Every line from the one that contains "<!--inarticleads2-->" to the end of the material below should be output exactly, with both ends included and nothing else.

» **Records provided**:
-- -- --

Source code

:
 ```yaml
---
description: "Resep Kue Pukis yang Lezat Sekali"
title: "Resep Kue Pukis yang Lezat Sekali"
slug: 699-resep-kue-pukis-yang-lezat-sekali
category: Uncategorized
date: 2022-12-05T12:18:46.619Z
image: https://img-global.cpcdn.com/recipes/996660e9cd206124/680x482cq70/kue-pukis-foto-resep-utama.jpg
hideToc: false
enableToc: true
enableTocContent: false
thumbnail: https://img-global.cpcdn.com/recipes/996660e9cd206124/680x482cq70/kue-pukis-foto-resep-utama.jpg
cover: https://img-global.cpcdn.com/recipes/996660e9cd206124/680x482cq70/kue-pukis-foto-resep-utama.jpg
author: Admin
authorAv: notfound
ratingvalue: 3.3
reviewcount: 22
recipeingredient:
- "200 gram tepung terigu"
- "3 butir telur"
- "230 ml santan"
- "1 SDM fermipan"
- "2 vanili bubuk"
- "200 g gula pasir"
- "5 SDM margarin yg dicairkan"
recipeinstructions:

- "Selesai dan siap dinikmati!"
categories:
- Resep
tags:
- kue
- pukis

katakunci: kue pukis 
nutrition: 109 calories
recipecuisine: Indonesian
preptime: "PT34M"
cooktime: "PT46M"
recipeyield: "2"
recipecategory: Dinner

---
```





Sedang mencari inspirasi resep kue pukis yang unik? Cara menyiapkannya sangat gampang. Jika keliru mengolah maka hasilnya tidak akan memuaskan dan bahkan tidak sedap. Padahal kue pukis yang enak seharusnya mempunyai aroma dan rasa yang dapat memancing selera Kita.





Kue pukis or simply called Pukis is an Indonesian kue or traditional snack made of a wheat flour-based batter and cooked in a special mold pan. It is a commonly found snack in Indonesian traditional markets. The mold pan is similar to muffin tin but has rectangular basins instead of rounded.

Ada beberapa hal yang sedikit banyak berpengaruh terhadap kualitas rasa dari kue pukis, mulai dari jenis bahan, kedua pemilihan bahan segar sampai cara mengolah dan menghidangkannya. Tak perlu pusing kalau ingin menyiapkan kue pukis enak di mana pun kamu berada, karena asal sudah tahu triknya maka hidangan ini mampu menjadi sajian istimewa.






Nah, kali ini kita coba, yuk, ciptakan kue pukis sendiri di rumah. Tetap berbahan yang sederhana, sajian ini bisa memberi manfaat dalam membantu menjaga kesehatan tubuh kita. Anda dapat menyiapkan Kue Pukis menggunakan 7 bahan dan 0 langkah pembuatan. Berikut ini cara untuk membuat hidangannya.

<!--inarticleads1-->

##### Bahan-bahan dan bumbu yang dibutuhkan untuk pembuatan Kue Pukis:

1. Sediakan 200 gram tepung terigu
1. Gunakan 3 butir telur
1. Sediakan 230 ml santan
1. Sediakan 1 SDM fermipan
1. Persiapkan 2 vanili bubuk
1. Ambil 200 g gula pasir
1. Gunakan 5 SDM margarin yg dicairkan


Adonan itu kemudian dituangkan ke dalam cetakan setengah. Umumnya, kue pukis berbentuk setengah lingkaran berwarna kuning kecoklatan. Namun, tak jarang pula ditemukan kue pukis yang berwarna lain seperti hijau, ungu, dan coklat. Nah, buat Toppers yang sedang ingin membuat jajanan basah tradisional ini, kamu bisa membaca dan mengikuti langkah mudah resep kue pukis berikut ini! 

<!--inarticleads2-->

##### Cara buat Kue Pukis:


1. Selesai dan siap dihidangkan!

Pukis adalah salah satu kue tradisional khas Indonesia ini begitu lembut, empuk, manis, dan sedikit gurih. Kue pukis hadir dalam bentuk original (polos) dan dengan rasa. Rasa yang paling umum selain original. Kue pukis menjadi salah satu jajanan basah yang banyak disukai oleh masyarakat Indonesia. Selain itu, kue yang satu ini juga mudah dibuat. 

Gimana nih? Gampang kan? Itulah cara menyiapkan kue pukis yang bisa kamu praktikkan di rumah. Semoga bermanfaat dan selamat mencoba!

-- -- --

» **Answer to this exercise**:
<!--inarticleads2-->

##### Cara buat Kue Pukis:


1. Selesai dan siap dihidangkan!

Pukis adalah salah satu kue tradisional khas Indonesia ini begitu lembut, empuk, manis, dan sedikit gurih. Kue pukis hadir dalam bentuk original (polos) dan dengan rasa. Rasa yang paling umum selain original. Kue pukis menjadi salah satu jajanan basah yang banyak disukai oleh masyarakat Indonesia. Selain itu, kue yang satu ini juga mudah dibuat. 

Gimana nih? Gampang kan? Itulah cara menyiapkan kue pukis yang bisa kamu praktikkan di rumah. Semoga bermanfaat dan selamat mencoba!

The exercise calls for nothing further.